DATASET CONTENT:
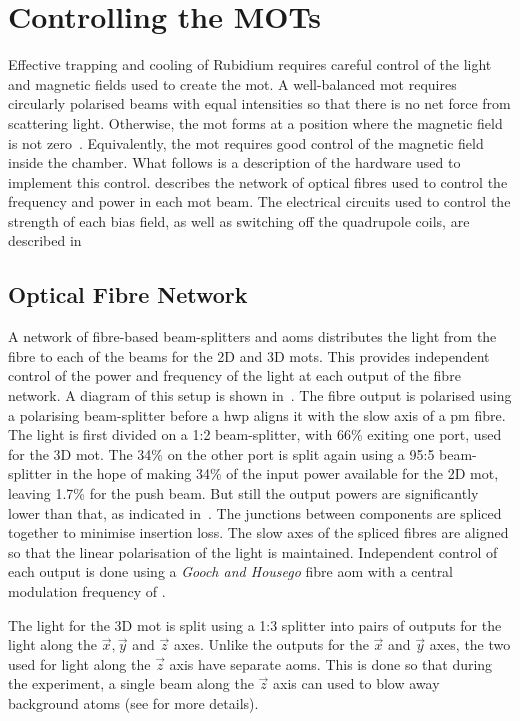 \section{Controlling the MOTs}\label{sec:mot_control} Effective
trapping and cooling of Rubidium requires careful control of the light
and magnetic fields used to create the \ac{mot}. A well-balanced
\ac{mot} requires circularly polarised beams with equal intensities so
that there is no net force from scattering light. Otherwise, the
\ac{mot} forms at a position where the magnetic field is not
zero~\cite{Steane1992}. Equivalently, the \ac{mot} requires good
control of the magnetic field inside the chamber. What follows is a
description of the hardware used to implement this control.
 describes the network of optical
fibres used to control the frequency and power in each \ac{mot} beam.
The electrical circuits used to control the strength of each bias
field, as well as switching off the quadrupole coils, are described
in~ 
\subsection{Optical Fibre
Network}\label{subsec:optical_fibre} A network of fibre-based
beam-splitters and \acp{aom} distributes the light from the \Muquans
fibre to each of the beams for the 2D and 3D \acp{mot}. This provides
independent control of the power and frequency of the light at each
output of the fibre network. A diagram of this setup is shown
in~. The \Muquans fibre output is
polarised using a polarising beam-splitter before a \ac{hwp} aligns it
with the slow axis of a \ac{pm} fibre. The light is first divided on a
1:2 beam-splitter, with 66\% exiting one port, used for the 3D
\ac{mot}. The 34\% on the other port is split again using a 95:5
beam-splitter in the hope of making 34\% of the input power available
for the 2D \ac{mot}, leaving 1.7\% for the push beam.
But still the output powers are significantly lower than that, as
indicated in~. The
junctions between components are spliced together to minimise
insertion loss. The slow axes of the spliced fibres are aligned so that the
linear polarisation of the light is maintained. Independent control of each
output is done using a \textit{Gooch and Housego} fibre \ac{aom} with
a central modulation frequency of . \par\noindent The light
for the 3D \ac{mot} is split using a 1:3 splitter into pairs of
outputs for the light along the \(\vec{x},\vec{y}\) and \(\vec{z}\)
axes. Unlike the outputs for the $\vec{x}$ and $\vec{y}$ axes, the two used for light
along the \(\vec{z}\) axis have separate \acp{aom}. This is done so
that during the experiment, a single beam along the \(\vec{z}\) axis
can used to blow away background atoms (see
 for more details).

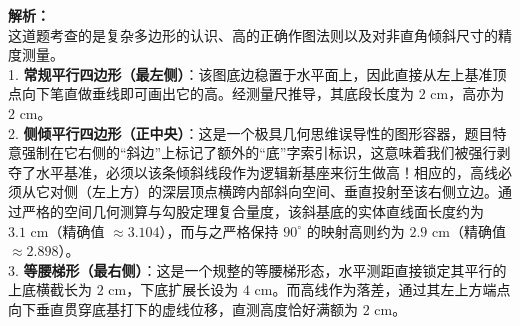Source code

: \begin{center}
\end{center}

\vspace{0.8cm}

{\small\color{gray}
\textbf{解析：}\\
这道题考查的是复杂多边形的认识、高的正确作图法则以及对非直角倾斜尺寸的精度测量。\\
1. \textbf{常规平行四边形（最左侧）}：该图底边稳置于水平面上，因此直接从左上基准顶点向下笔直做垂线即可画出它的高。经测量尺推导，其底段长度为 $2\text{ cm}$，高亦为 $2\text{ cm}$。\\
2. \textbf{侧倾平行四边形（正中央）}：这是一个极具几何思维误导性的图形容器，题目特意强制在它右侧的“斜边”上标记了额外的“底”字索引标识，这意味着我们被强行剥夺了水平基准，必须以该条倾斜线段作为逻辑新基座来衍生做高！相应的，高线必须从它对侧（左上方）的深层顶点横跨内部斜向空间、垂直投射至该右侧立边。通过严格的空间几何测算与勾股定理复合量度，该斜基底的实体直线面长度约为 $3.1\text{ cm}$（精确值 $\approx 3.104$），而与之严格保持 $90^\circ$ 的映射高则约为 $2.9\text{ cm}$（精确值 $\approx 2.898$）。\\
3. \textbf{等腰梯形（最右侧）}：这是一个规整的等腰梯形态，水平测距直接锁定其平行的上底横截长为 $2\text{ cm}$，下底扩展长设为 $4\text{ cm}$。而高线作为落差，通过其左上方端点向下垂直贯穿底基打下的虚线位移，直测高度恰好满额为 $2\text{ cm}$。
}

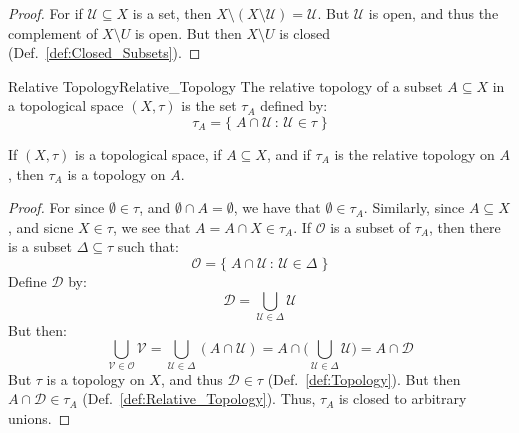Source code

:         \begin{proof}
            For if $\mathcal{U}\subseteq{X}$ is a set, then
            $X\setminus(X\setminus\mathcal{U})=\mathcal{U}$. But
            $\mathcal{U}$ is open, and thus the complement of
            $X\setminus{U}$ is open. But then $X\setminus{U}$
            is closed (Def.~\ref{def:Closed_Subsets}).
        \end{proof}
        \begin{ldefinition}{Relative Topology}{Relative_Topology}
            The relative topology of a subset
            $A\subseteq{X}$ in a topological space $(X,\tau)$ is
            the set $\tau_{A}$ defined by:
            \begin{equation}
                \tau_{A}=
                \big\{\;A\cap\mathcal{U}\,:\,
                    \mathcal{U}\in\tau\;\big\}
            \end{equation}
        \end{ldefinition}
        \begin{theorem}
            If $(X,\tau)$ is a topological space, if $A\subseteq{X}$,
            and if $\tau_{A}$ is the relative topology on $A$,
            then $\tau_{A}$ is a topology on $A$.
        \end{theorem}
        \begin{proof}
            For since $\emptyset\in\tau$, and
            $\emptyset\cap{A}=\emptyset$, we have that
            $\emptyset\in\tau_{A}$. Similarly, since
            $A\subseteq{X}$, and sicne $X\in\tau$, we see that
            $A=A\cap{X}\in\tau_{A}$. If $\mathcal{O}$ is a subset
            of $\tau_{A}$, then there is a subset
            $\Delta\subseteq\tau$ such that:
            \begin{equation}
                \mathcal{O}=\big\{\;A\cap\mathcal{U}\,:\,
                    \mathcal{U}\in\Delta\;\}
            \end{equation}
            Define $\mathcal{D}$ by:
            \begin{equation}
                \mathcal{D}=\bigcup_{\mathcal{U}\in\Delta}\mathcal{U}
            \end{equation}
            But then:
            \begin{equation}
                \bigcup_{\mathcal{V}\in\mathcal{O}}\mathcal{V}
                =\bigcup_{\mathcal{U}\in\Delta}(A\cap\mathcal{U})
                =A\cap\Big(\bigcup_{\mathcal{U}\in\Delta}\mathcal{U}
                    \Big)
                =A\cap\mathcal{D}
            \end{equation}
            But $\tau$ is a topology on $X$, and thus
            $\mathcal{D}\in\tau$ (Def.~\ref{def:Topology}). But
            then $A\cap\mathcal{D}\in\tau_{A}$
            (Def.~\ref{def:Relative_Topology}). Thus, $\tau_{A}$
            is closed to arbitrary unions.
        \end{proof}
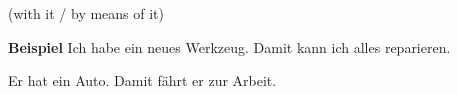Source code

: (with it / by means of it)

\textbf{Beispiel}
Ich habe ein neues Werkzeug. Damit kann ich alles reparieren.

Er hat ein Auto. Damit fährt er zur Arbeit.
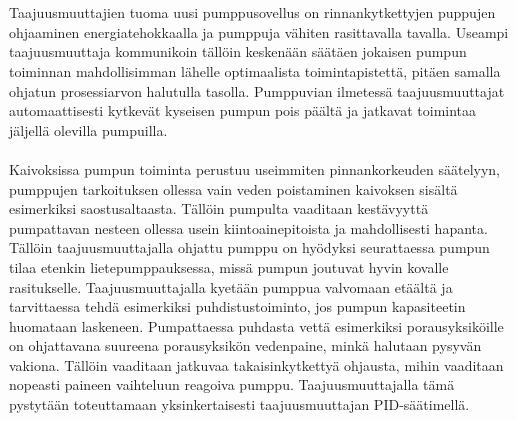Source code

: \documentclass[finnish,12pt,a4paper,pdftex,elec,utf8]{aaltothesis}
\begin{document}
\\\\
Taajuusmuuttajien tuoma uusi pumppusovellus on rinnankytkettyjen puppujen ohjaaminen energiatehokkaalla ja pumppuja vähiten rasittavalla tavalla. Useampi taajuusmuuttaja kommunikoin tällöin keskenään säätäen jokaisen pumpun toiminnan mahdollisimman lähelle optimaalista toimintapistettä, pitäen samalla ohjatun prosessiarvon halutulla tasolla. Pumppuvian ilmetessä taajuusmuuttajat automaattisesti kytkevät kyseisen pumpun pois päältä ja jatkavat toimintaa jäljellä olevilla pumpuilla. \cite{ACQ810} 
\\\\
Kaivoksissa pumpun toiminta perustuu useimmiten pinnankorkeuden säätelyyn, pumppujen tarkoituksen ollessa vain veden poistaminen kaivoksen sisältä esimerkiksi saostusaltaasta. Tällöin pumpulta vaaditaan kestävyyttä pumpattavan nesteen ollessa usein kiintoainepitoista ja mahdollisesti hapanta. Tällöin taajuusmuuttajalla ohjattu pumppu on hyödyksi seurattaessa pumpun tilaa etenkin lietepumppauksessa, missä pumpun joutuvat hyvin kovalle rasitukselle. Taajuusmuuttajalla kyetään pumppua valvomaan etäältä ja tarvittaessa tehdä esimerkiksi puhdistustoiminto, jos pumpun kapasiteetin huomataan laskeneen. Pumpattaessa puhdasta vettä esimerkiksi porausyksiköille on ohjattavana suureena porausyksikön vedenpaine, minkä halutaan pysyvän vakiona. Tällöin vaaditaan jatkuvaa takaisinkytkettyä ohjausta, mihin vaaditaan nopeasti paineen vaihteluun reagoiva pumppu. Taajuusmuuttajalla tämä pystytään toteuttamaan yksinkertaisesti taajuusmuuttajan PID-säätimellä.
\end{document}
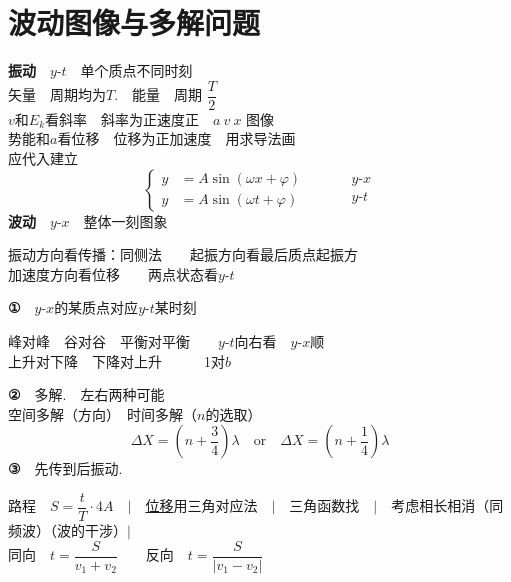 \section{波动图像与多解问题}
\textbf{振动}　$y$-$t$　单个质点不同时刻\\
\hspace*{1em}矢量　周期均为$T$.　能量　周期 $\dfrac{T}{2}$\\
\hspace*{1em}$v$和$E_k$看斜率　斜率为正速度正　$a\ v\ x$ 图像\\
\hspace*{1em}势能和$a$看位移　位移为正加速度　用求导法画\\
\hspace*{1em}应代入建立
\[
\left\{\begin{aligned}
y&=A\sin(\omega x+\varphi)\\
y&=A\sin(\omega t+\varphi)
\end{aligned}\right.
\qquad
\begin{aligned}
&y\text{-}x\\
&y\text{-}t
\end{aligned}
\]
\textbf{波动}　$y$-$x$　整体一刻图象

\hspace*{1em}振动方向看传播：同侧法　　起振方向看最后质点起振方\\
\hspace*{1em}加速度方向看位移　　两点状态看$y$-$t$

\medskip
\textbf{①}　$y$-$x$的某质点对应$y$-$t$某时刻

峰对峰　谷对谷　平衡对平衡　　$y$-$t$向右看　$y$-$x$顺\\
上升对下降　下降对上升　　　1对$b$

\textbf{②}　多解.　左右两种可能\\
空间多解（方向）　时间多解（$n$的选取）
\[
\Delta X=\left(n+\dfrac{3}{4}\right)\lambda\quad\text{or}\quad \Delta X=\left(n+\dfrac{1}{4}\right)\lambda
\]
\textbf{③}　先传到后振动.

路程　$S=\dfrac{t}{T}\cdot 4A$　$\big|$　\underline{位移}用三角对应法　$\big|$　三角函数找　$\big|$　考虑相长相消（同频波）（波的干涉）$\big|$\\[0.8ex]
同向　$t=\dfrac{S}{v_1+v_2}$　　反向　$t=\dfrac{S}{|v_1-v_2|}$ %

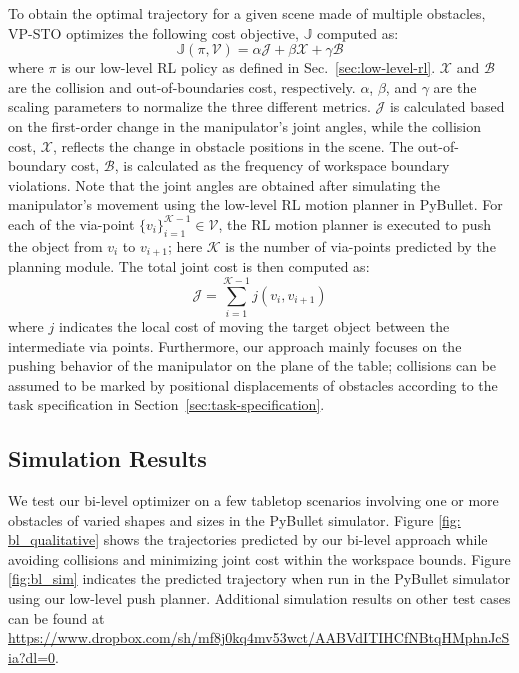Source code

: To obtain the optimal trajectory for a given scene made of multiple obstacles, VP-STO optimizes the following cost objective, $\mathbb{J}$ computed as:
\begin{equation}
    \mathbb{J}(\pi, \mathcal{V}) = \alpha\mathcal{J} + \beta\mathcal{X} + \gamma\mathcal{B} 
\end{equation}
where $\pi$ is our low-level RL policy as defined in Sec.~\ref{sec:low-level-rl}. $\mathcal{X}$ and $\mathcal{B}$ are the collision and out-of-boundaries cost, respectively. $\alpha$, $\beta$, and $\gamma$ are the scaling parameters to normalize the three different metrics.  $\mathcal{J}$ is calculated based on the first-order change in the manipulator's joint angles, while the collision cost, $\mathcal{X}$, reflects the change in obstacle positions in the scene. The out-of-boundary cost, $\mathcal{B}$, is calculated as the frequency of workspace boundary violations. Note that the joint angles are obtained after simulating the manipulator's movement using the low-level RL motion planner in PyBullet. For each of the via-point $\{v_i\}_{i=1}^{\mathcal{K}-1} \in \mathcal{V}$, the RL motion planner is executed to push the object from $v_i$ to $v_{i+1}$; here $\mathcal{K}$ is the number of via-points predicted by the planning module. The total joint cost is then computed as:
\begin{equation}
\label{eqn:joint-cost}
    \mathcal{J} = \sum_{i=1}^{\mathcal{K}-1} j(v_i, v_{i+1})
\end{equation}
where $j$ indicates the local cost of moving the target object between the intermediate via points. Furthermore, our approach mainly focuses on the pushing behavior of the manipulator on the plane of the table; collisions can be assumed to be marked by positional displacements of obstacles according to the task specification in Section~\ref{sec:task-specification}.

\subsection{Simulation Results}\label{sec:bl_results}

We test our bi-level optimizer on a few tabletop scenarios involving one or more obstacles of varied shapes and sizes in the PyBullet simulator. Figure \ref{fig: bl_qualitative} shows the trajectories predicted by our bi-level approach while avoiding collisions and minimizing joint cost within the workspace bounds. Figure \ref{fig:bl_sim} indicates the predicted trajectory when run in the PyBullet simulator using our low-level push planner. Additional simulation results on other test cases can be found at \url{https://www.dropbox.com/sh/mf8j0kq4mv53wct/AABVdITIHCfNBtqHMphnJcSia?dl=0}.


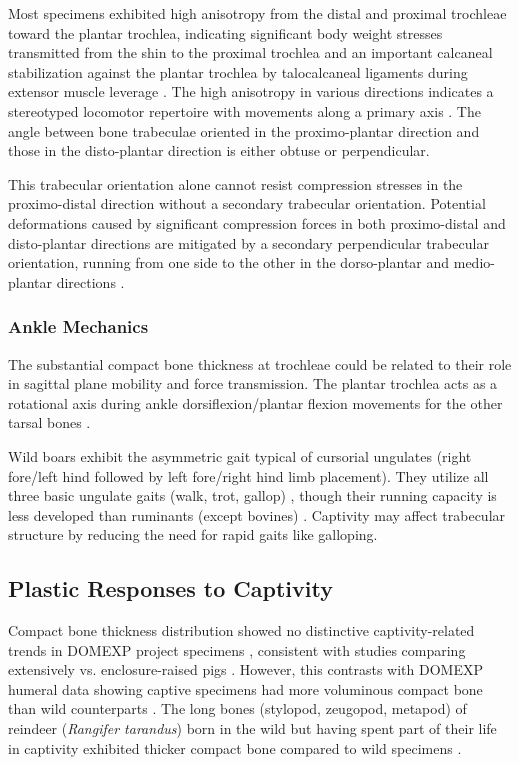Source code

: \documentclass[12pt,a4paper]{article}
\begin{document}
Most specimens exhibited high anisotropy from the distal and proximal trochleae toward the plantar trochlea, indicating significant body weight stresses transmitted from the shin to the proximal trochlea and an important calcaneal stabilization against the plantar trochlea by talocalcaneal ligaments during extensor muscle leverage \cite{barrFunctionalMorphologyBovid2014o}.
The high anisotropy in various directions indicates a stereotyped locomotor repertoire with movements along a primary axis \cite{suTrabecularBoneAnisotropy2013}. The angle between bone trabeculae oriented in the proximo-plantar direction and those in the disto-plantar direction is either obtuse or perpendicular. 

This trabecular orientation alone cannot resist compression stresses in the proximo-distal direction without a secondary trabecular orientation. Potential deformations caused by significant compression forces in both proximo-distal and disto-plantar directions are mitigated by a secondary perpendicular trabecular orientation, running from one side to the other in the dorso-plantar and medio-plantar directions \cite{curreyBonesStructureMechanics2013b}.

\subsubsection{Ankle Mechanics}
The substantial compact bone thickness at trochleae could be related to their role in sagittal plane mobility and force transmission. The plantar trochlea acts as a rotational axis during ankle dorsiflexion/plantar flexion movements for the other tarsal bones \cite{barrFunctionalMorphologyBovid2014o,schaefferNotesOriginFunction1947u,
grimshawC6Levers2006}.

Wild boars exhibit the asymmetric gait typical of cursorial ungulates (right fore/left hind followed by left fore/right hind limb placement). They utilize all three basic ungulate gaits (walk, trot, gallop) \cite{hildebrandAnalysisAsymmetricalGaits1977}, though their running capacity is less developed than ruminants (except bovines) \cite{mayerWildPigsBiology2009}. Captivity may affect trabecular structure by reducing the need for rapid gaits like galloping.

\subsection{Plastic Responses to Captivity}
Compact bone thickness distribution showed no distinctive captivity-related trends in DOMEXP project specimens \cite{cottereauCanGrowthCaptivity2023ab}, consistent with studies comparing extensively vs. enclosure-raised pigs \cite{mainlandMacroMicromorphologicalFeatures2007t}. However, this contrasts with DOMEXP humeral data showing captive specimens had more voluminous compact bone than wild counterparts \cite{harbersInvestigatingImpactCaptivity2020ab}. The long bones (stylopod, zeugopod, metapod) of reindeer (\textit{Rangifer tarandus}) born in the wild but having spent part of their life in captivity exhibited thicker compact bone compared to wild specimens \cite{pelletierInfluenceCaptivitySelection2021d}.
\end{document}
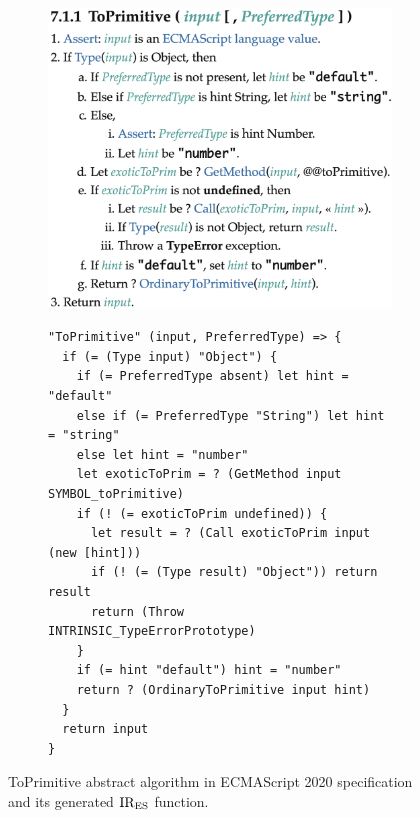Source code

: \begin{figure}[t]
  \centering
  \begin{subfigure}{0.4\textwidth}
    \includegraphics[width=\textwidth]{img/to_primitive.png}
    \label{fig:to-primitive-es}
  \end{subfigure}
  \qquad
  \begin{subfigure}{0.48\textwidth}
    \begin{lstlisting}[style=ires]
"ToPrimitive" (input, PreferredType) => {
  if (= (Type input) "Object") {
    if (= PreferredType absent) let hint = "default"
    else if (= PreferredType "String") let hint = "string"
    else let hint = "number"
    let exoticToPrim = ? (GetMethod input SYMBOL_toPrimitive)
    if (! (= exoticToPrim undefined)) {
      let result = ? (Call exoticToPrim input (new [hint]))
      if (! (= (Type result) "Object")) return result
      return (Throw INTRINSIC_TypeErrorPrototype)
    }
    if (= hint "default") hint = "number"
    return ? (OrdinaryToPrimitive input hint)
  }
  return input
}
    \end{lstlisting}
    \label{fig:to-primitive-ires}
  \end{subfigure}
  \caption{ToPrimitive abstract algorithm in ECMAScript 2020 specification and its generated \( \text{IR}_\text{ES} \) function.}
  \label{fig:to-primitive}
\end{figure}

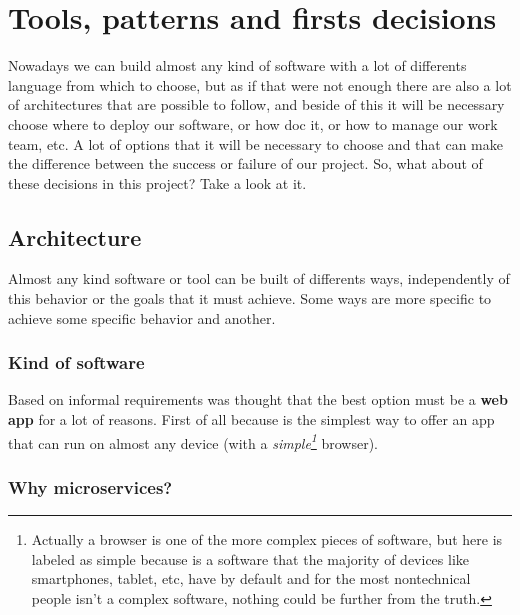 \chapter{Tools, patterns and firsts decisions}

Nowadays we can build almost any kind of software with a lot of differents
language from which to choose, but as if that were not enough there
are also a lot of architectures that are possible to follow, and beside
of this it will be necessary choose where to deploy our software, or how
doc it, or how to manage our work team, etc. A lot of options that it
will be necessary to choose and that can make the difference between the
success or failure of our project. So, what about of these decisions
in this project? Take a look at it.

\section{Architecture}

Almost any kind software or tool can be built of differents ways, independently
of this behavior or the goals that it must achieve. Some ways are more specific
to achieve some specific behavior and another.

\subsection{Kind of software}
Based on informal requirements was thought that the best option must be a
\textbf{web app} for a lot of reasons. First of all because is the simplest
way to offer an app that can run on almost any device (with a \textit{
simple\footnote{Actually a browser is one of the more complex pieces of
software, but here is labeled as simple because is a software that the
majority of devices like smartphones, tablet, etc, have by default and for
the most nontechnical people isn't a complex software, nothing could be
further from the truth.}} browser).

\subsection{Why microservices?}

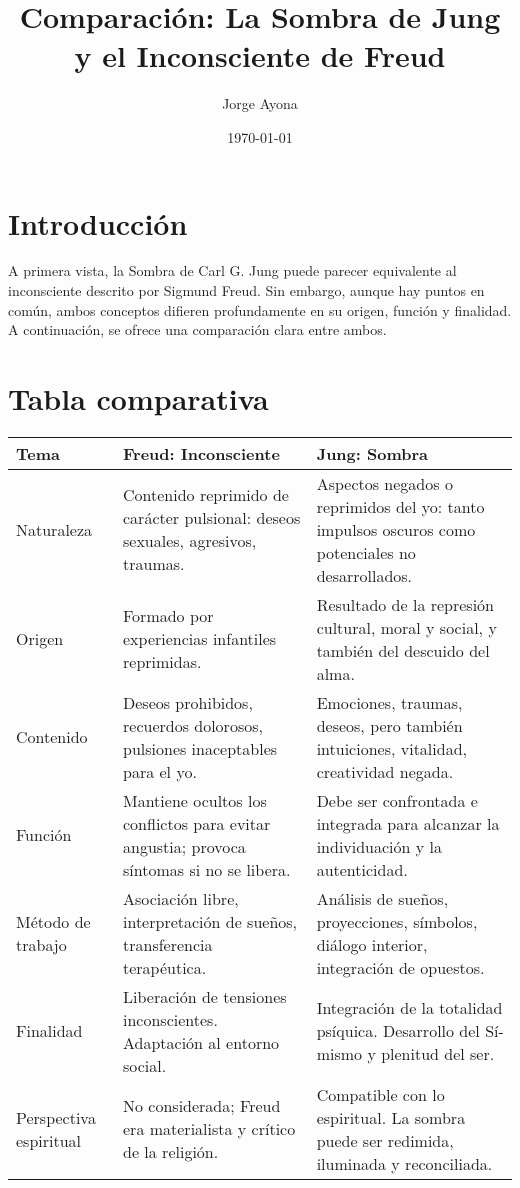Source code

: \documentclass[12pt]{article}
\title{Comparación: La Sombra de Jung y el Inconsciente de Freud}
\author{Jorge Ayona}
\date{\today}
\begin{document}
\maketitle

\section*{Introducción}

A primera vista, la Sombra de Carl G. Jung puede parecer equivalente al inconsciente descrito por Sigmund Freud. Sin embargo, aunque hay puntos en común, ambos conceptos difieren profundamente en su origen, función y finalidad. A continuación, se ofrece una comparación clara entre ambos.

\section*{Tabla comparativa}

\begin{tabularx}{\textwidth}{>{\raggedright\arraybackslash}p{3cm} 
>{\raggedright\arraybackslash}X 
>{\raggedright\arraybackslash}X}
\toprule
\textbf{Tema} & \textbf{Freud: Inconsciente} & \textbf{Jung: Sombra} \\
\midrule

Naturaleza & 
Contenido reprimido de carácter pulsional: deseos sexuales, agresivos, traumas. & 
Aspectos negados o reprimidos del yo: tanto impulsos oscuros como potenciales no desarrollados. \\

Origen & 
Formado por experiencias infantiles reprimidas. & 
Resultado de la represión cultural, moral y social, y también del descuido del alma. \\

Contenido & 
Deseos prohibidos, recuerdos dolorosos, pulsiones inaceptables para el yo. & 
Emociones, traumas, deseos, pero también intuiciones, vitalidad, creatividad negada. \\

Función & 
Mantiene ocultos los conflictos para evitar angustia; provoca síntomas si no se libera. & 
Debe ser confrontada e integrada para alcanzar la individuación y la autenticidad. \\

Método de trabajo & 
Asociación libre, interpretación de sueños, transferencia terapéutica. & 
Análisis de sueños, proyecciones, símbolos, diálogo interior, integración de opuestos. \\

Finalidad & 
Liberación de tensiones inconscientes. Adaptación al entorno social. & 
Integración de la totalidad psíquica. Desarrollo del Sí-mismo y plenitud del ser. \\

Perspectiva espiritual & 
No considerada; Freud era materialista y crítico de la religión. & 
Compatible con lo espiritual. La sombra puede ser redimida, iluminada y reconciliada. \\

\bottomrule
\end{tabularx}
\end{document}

TASK ITEM: Which lines of the data hold the string "social"? Return each of them.

OUTPUT FOR THIS EXERCISE:
Resultado de la represión cultural, moral y social, y también del descuido del alma. \\
Liberación de tensiones inconscientes. Adaptación al entorno social. & 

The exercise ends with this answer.